- **WHAT YOU ARE ASKED TO DO**
From the line with "6.Teachers can create" onward, reproduce each line of the entries exactly, ending at the last one, and add nothing.

___ MATERIAL TO PROCESS ___

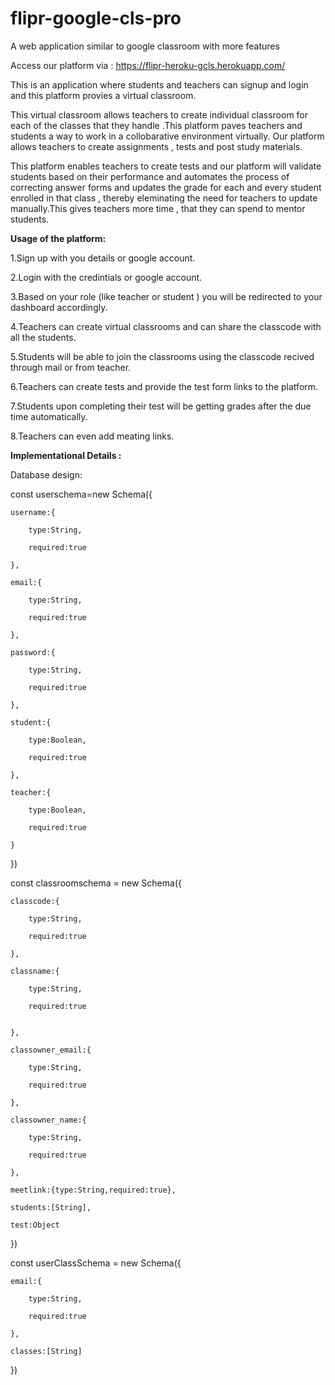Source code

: # flipr-google-cls-pro
A web application similar to google classroom with more features


Access our platform via : https://flipr-heroku-gcls.herokuapp.com/




This is an application where students and teachers can signup and login and this platform provies a virtual classroom.

This virtual classroom allows teachers to create individual classroom for each of the classes that they handle .This platform paves teachers and students a way to work in a collobarative environment virtually.
Our platform allows teachers to create assignments , tests and post study materials.

This platform enables teachers to create tests and our platform will validate students based on their performance and automates the process of correcting answer forms and updates the grade for each and every student enrolled in that class , thereby eleminating the need for teachers to update manually.This gives teachers more time , that they can spend to mentor students.





**Usage of the platform:**

1.Sign up with you details or google account.

2.Login with the credintials or google account.

3.Based on your role (like teacher or student ) you will be redirected to your dashboard accordingly.

4.Teachers can create virtual classrooms and can share the classcode with all the students.

5.Students will be able to join the classrooms using the classcode recived through mail or from teacher.

6.Teachers can create tests and provide the test form links to the platform.

7.Students upon completing their test will be getting grades after the due time automatically.

8.Teachers can even add meating links.







**Implementational Details :**

Database design:

const userschema=new Schema({

    username:{
    
        type:String,
        
        required:true
        
    },
    
    email:{
    
        type:String,
        
        required:true
        
    },
    
    password:{
    
        type:String,
        
        required:true
        
    },
    
    student:{
    
        type:Boolean,
        
        required:true
        
    },
    
    teacher:{
    
        type:Boolean,
        
        required:true
        
    }
    

})


const classroomschema = new Schema({

    classcode:{
    
        type:String,
        
        required:true
        
    },
    
    classname:{
    
        type:String,
        
        required:true
        
        
    },
    
    classowner_email:{
    
        type:String,
        
        required:true
        
    },
    
    classowner_name:{
    
        type:String,
        
        required:true
        
    },
    
    meetlink:{type:String,required:true},
    
    students:[String],
    
    test:Object
    
})

const userClassSchema = new Schema({

    email:{
    
        type:String,
        
        required:true
        
    },
    
    classes:[String]
    
})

___

- **ANSWER TO THE EXERCISE**
6.Teachers can create tests and provide the test form links to the platform.

7.Students upon completing their test will be getting grades after the due time automatically.

8.Teachers can even add meating links.







**Implementational Details :**

Database design:

const userschema=new Schema({

    username:{
    
        type:String,
        
        required:true
        
    },
    
    email:{
    
        type:String,
        
        required:true
        
    },
    
    password:{
    
        type:String,
        
        required:true
        
    },
    
    student:{
    
        type:Boolean,
        
        required:true
        
    },
    
    teacher:{
    
        type:Boolean,
        
        required:true
        
    }
    

})


const classroomschema = new Schema({

    classcode:{
    
        type:String,
        
        required:true
        
    },
    
    classname:{
    
        type:String,
        
        required:true
        
        
    },
    
    classowner_email:{
    
        type:String,
        
        required:true
        
    },
    
    classowner_name:{
    
        type:String,
        
        required:true
        
    },
    
    meetlink:{type:String,required:true},
    
    students:[String],
    
    test:Object
    
})

const userClassSchema = new Schema({

    email:{
    
        type:String,
        
        required:true
        
    },
    
    classes:[String]
    
})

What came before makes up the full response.